Turning around was not an appealing option, and probably not possible at that point. Scott decided to try the hill one more time, staying far to the other side. The boys put down more branches. We all got inside to improve traction, and Scott got up as much momentum as we could. However we slowed and slowed and just at the point we were starting to slip back, Scott yelled "PUSH" and Luke and Jack were out their doors in two seconds flat, shoulders into the rear of the car, shoving. Which was exactly enough to keep us from repeating the slide into the bog, and they muscled us up to the top of the hill. I think that was my favorite moment of the trip, the sudden leap out the door rescue.

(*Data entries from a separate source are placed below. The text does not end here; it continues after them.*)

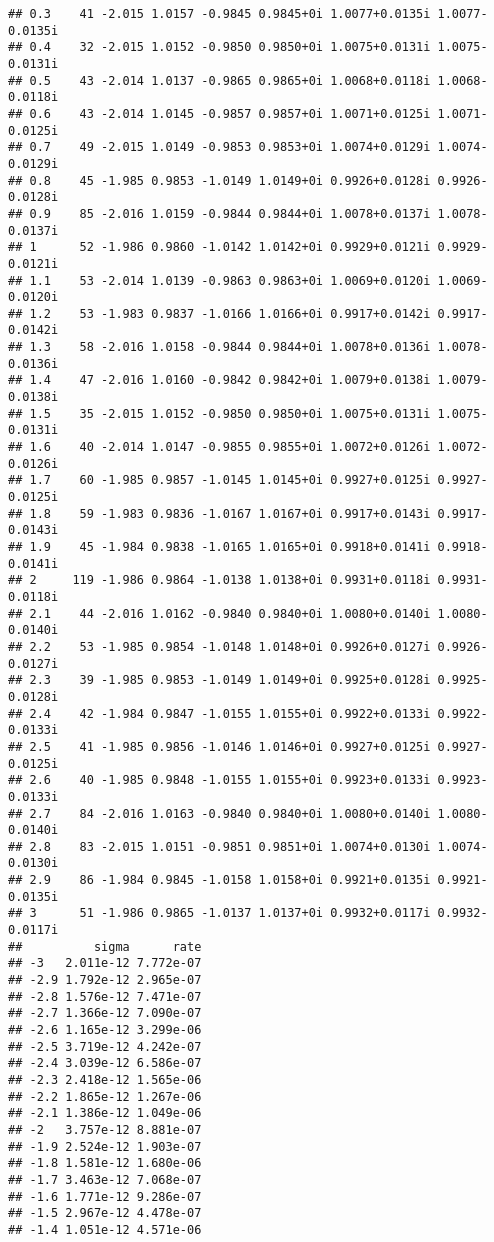 \documentclass[
  12pt,
]{article}
\begin{document}
\begin{verbatim}
## 0.3    41 -2.015 1.0157 -0.9845 0.9845+0i 1.0077+0.0135i 1.0077-0.0135i
## 0.4    32 -2.015 1.0152 -0.9850 0.9850+0i 1.0075+0.0131i 1.0075-0.0131i
## 0.5    43 -2.014 1.0137 -0.9865 0.9865+0i 1.0068+0.0118i 1.0068-0.0118i
## 0.6    43 -2.014 1.0145 -0.9857 0.9857+0i 1.0071+0.0125i 1.0071-0.0125i
## 0.7    49 -2.015 1.0149 -0.9853 0.9853+0i 1.0074+0.0129i 1.0074-0.0129i
## 0.8    45 -1.985 0.9853 -1.0149 1.0149+0i 0.9926+0.0128i 0.9926-0.0128i
## 0.9    85 -2.016 1.0159 -0.9844 0.9844+0i 1.0078+0.0137i 1.0078-0.0137i
## 1      52 -1.986 0.9860 -1.0142 1.0142+0i 0.9929+0.0121i 0.9929-0.0121i
## 1.1    53 -2.014 1.0139 -0.9863 0.9863+0i 1.0069+0.0120i 1.0069-0.0120i
## 1.2    53 -1.983 0.9837 -1.0166 1.0166+0i 0.9917+0.0142i 0.9917-0.0142i
## 1.3    58 -2.016 1.0158 -0.9844 0.9844+0i 1.0078+0.0136i 1.0078-0.0136i
## 1.4    47 -2.016 1.0160 -0.9842 0.9842+0i 1.0079+0.0138i 1.0079-0.0138i
## 1.5    35 -2.015 1.0152 -0.9850 0.9850+0i 1.0075+0.0131i 1.0075-0.0131i
## 1.6    40 -2.014 1.0147 -0.9855 0.9855+0i 1.0072+0.0126i 1.0072-0.0126i
## 1.7    60 -1.985 0.9857 -1.0145 1.0145+0i 0.9927+0.0125i 0.9927-0.0125i
## 1.8    59 -1.983 0.9836 -1.0167 1.0167+0i 0.9917+0.0143i 0.9917-0.0143i
## 1.9    45 -1.984 0.9838 -1.0165 1.0165+0i 0.9918+0.0141i 0.9918-0.0141i
## 2     119 -1.986 0.9864 -1.0138 1.0138+0i 0.9931+0.0118i 0.9931-0.0118i
## 2.1    44 -2.016 1.0162 -0.9840 0.9840+0i 1.0080+0.0140i 1.0080-0.0140i
## 2.2    53 -1.985 0.9854 -1.0148 1.0148+0i 0.9926+0.0127i 0.9926-0.0127i
## 2.3    39 -1.985 0.9853 -1.0149 1.0149+0i 0.9925+0.0128i 0.9925-0.0128i
## 2.4    42 -1.984 0.9847 -1.0155 1.0155+0i 0.9922+0.0133i 0.9922-0.0133i
## 2.5    41 -1.985 0.9856 -1.0146 1.0146+0i 0.9927+0.0125i 0.9927-0.0125i
## 2.6    40 -1.985 0.9848 -1.0155 1.0155+0i 0.9923+0.0133i 0.9923-0.0133i
## 2.7    84 -2.016 1.0163 -0.9840 0.9840+0i 1.0080+0.0140i 1.0080-0.0140i
## 2.8    83 -2.015 1.0151 -0.9851 0.9851+0i 1.0074+0.0130i 1.0074-0.0130i
## 2.9    86 -1.984 0.9845 -1.0158 1.0158+0i 0.9921+0.0135i 0.9921-0.0135i
## 3      51 -1.986 0.9865 -1.0137 1.0137+0i 0.9932+0.0117i 0.9932-0.0117i
##          sigma      rate
## -3   2.011e-12 7.772e-07
## -2.9 1.792e-12 2.965e-07
## -2.8 1.576e-12 7.471e-07
## -2.7 1.366e-12 7.090e-07
## -2.6 1.165e-12 3.299e-06
## -2.5 3.719e-12 4.242e-07
## -2.4 3.039e-12 6.586e-07
## -2.3 2.418e-12 1.565e-06
## -2.2 1.865e-12 1.267e-06
## -2.1 1.386e-12 1.049e-06
## -2   3.757e-12 8.881e-07
## -1.9 2.524e-12 1.903e-07
## -1.8 1.581e-12 1.680e-06
## -1.7 3.463e-12 7.068e-07
## -1.6 1.771e-12 9.286e-07
## -1.5 2.967e-12 4.478e-07
## -1.4 1.051e-12 4.571e-06

\end{verbatim}
\end{document}
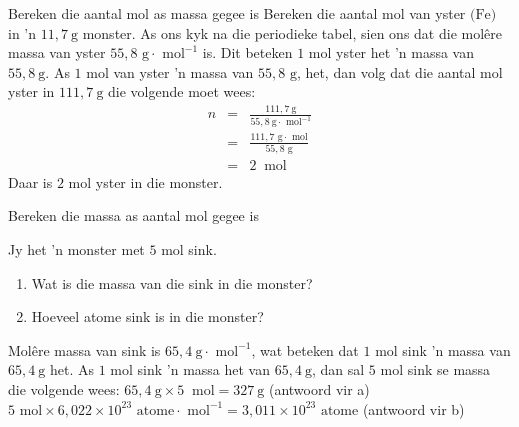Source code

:       \begin{wex}{Bereken die aantal mol as massa gegee is}{
      \label{m38717*id276776} Bereken die aantal mol van yster $\text{(Fe)}$ in 'n $11,7 ~\text{g}$ monster.  }
{
As ons kyk na die periodieke tabel, sien ons dat die molêre massa van yster $55,8 \text{ g} \cdot \text{ mol}^{-1}$ is. Dit beteken $1$ mol yster het 'n massa van $55,8 ~\text{g}$.
      \label{m38717*id276848}As $1$ mol van yster 'n massa van $55,8 \text{ g}$, het, dan volg dat die aantal mol yster in $111,7 ~\text{g}$  die volgende moet wees: 
\begin{eqnarray*}
n & = & \frac{111,7 ~\text{g}}{55,8 ~\text{g} \cdot{\text{ mol}}^{-1}} \\
 & = & \frac{111,7 \text{ g} \cdot \text{ mol}}{55,8 \text{ g}} \\
 & = & 2 ~\text{ mol}
\end{eqnarray*}
Daar is $2$ mol yster in die monster.
}
    \end{wex}

      \begin{wex}{Bereken die massa as aantal mol gegee is }{
      \label{m38717*id276928}Jy het 'n monster met $5$ mol sink.
      \label{m38717*id276934}\begin{enumerate}[noitemsep, label=\textbf{\alph*}. ] 
            \label{m38717*uid12}\item Wat is die massa van die sink in die monster?
\label{m38717*uid13}\item Hoeveel atome sink is in die monster?
\end{enumerate}
}
{
      \label{m38717*id276984} Mol\^{e}re massa van sink is $65,4 ~\text{g} \cdot \text{ mol}^{-1}$, wat beteken dat $1$ mol sink 'n massa van $65,4 ~\text{g}$ het.
      \label{m38717*id277021}As $1$ mol sink 'n massa het van $65,4 ~\text{g}$, dan sal $5$ mol sink se massa die volgende wees: $65,4 ~\text{g} \times 5 ~\text{ mol}=327 ~\text{g}$ (antwoord vir a) 
$5 \text{ mol} \times 6,022 \times {10}^{23} \text{ atome} \cdot \text{ mol}^{-1} = 3,011 \times {10}^{23} \text{ atome}$
      \label{m38717*id277263}(antwoord vir b)
}
    \end{wex}
            


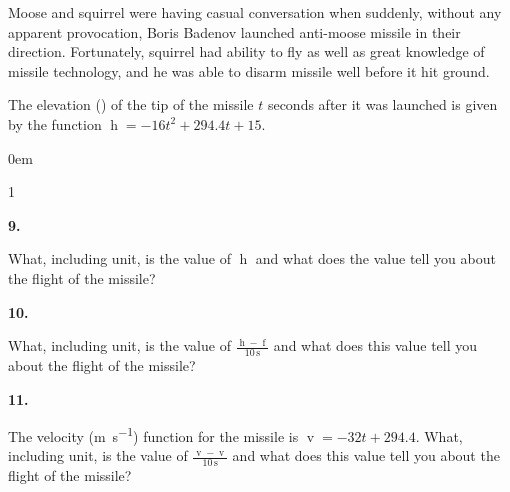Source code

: \documentclass[12pt,]{book}
\theoremstyle{plain}
\theoremstyle{definition}
\numberwithin{equation}{section}
\newenvironment{exercisegroup}%
{\medskip\noindent}%
{\par\bigskip}%
\newlength{\exercisegroupindent}%
\newlength{\exercisegroupitemwidth}%
\newenvironment{exercisegrouplist}%
{\vspace{-\partopsep}%
\begin{adjustwidth}{\exercisegroupindent}{0em}}%
{\end{adjustwidth}%
\vspace{-\partopsep}%
\vspace{\baselineskip}}%
\newenvironment{exercisegroupbycol}[1]%
{\begin{exercisegrouplist}%
\vspace{-\multicolsep}%
\begin{multicols}{#1}%
\setlength{\parindent}{0em}%
\setlength{\exercisegroupitemwidth}{\linewidth}}%
{\end{multicols}%
\vspace{-\multicolsep}%
\end{exercisegrouplist}}%
\newenvironment{exercisegroupitem}[1]%
{\begin{minipage}[t]{\exercisegroupitemwidth}
\vspace{0pt}%
{\bfseries#1}%
\rule{0pt}{\baselineskip}}{\strut%
\end{minipage}%
\hspace{\columnsep}}%
\providecommand\phantomsection{}
\newcommand{\fe}[2]{\mathop{{#1}{\left(#2\right)}}}
\begin{document}
\begin{exercisegroup}%
Moose and squirrel were having casual conversation when suddenly, without any apparent provocation, Boris Badenov launched anti-moose missile in their direction. Fortunately, squirrel had ability to fly as well as great knowledge of missile technology, and he was able to disarm missile well before it hit ground.%
\par
The elevation (\si{\foot}) of the tip of the missile \(t\) seconds after it was launched is given by the function \(\fe{h}{t}=-16t^2+294.4t+15\).%
\par
\begin{exercisegroupbycol}{1}%
\begin{exercisegroupitem}{9. }\phantomsection\hypertarget{exercise-17}{\null}
What, including unit, is the value of \(\fe{h}{12}\) and what does the value tell you about the flight of the missile?%
\end{exercisegroupitem}%
\par%
\begin{exercisegroupitem}{10. }\phantomsection\hypertarget{exercise-18}{\null}
What, including unit, is the value of \(\frac{\fe{h}{10\,\text{s}}-\fe{f}{0\,\text{s}}}{10\,\text{s}}\) and what does this value tell you about the flight of the missile?%
\end{exercisegroupitem}%
\par%
\begin{exercisegroupitem}{11. }\phantomsection\hypertarget{exercise-19}{\null}
The velocity (\si{\meter\per\second}) function for the missile is \(\fe{v}{t}=-32t+294.4\). What, including unit, is the value of \(\frac{\fe{v}{10\,\text{s}}-\fe{v}{0\,\text{s}}}{10\,\text{s}}\) and what does this value tell you about the flight of the missile?%
\end{exercisegroupitem}%
\par%
\end{exercisegroupbycol}%
\end{exercisegroup}%
\end{document}

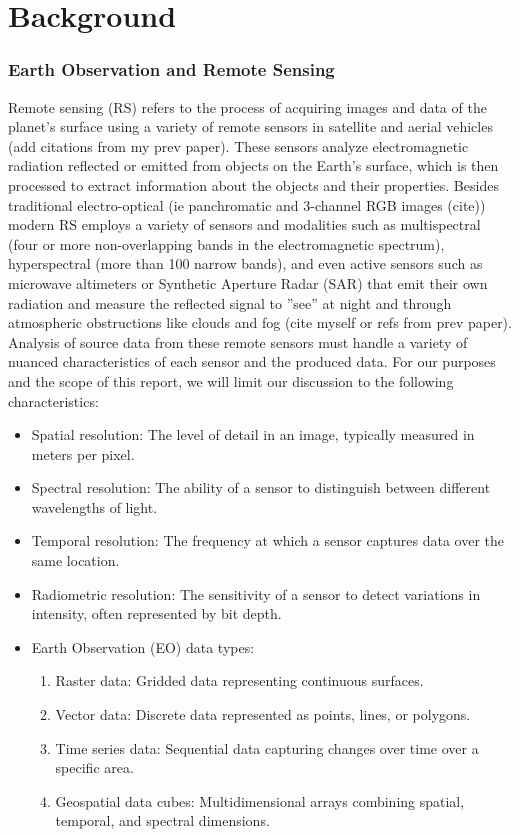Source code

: \section{Background}

\begin{multicols}{2}

\subsubsection{Earth Observation and Remote Sensing}

Remote sensing (RS) refers to the process of acquiring images and data of the planet's surface using a variety of remote sensors in satellite and aerial vehicles (add citations from my prev paper). 
These sensors analyze electromagnetic radiation reflected or emitted from objects on the Earth's surface, which is then processed to extract information about the objects and their properties. 
Besides traditional electro-optical (ie panchromatic and 3-channel RGB images (cite)) modern RS employs a variety of sensors and modalities such as multispectral 
(four or more non-overlapping bands in the electromagnetic spectrum), hyperspectral (more than 100 narrow bands), and even active sensors such as microwave altimeters or Synthetic
Aperture Radar (SAR) that emit their own radiation and measure the reflected signal to ”see” at night and through atmospheric obstructions like clouds and fog (cite myself or refs from prev paper). 
Analysis of source data from these remote sensors must handle a variety of nuanced characteristics of each sensor and the produced data. For our purposes and the scope of this report, we will limit our discussion
to the following characteristics: 

\begin{itemize}
    \item Spatial resolution: The level of detail in an image, typically measured in meters per pixel.
    \item Spectral resolution: The ability of a sensor to distinguish between different wavelengths of light.
    \item Temporal resolution: The frequency at which a sensor captures data over the same location.
    \item Radiometric resolution: The sensitivity of a sensor to detect variations in intensity, often represented by bit depth.
    \item Earth Observation (EO) data types:
        \begin{enumerate}
            \item Raster data: Gridded data representing continuous surfaces.
            \item Vector data: Discrete data represented as points, lines, or polygons.
            \item Time series data: Sequential data capturing changes over time over a specific area.
            \item Geospatial data cubes: Multidimensional arrays combining spatial, temporal, and spectral dimensions.
        \end{enumerate}
\end{itemize}


\end{multicols}
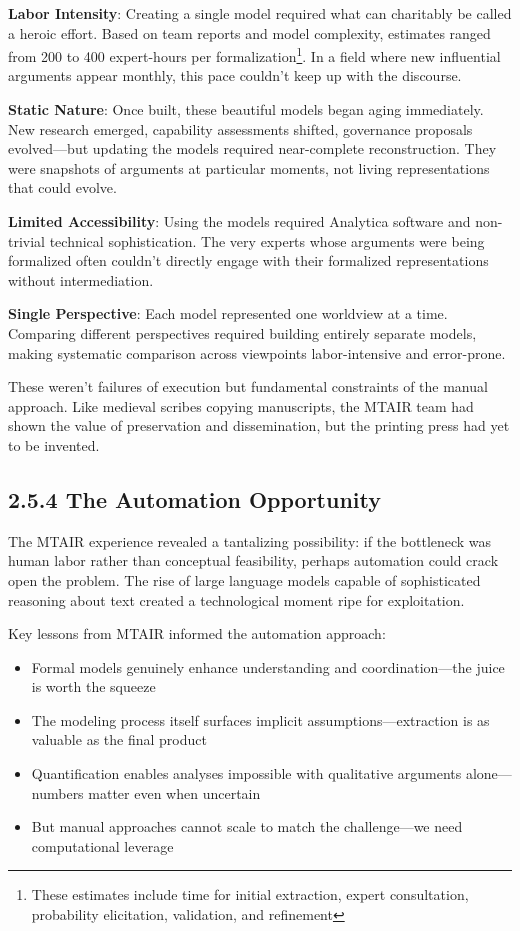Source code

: \documentclass[
  11pt,
  letterpaper,
]{book}
\providecommand{\tightlist}{%
  \setlength{\itemsep}{0pt}\setlength{\parskip}{0pt}}
\begin{document}
\textbf{Labor Intensity}: Creating a single model required what can
charitably be called a heroic effort. Based on team reports and model
complexity, estimates ranged from 200 to 400 expert-hours per
formalization\footnote{These estimates include time for initial
  extraction, expert consultation, probability elicitation, validation,
  and refinement}. In a field where new influential arguments appear
monthly, this pace couldn't keep up with the discourse.

\textbf{Static Nature}: Once built, these beautiful models began aging
immediately. New research emerged, capability assessments shifted,
governance proposals evolved---but updating the models required
near-complete reconstruction. They were snapshots of arguments at
particular moments, not living representations that could evolve.

\textbf{Limited Accessibility}: Using the models required Analytica
software and non-trivial technical sophistication. The very experts
whose arguments were being formalized often couldn't directly engage
with their formalized representations without intermediation.

\textbf{Single Perspective}: Each model represented one worldview at a
time. Comparing different perspectives required building entirely
separate models, making systematic comparison across viewpoints
labor-intensive and error-prone.

These weren't failures of execution but fundamental constraints of the
manual approach. Like medieval scribes copying manuscripts, the MTAIR
team had shown the value of preservation and dissemination, but the
printing press had yet to be invented.

\subsection{2.5.4 The Automation
Opportunity}\label{sec-automation-opportunity}

The MTAIR experience revealed a tantalizing possibility: if the
bottleneck was human labor rather than conceptual feasibility, perhaps
automation could crack open the problem. The rise of large language
models capable of sophisticated reasoning about text created a
technological moment ripe for exploitation.

Key lessons from MTAIR informed the automation approach:

\begin{itemize}
\tightlist
\item
  Formal models genuinely enhance understanding and coordination---the
  juice is worth the squeeze
\item
  The modeling process itself surfaces implicit assumptions---extraction
  is as valuable as the final product
\item
  Quantification enables analyses impossible with qualitative arguments
  alone---numbers matter even when uncertain
\item
  But manual approaches cannot scale to match the challenge---we need
  computational leverage
\end{itemize}
\end{document}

After all that time and struggle, we did not end up pursuing the hike. Instead we drove out of the park by another gate, took washboard farming roads in a big loop, came back into the park on the salient side, drove by buffalo herds and jumpy wart hogs and graceful waterbuck, then climbed back to the alpine meadows from the other side. As we drove each day we had periods of gathering clouds, driving rain, and pounding hail. Real ice, falling from the sky here near the equator, piling in little white frozen drifts on the roadside. It was cold. Very cold. But then the rain would stop and patches of blue would open up again.
We read books and listened to a sermon, cooked great meals, made up stories. As we left Sunday we hiked to a spectacular serious of waterfalls, the Karungu Falls, plunging hundreds of feet over sheer rock, splitting the steep jungle.
It was truly an out-of-time experience, the alpine world seeming farther away than would be possible on a short drive. My "love language" is quality time, so a weekend campout with my kids (most of them) is a huge gift to me. I returned to the sheer stress of the ICU, three babies with overwhelming infections have died in the last two weeks, the struggling nights I had spent seeming to be for nothing. Grieving families and blood and CPR drain life, and I am thankful for an African alpine weekend of restoration.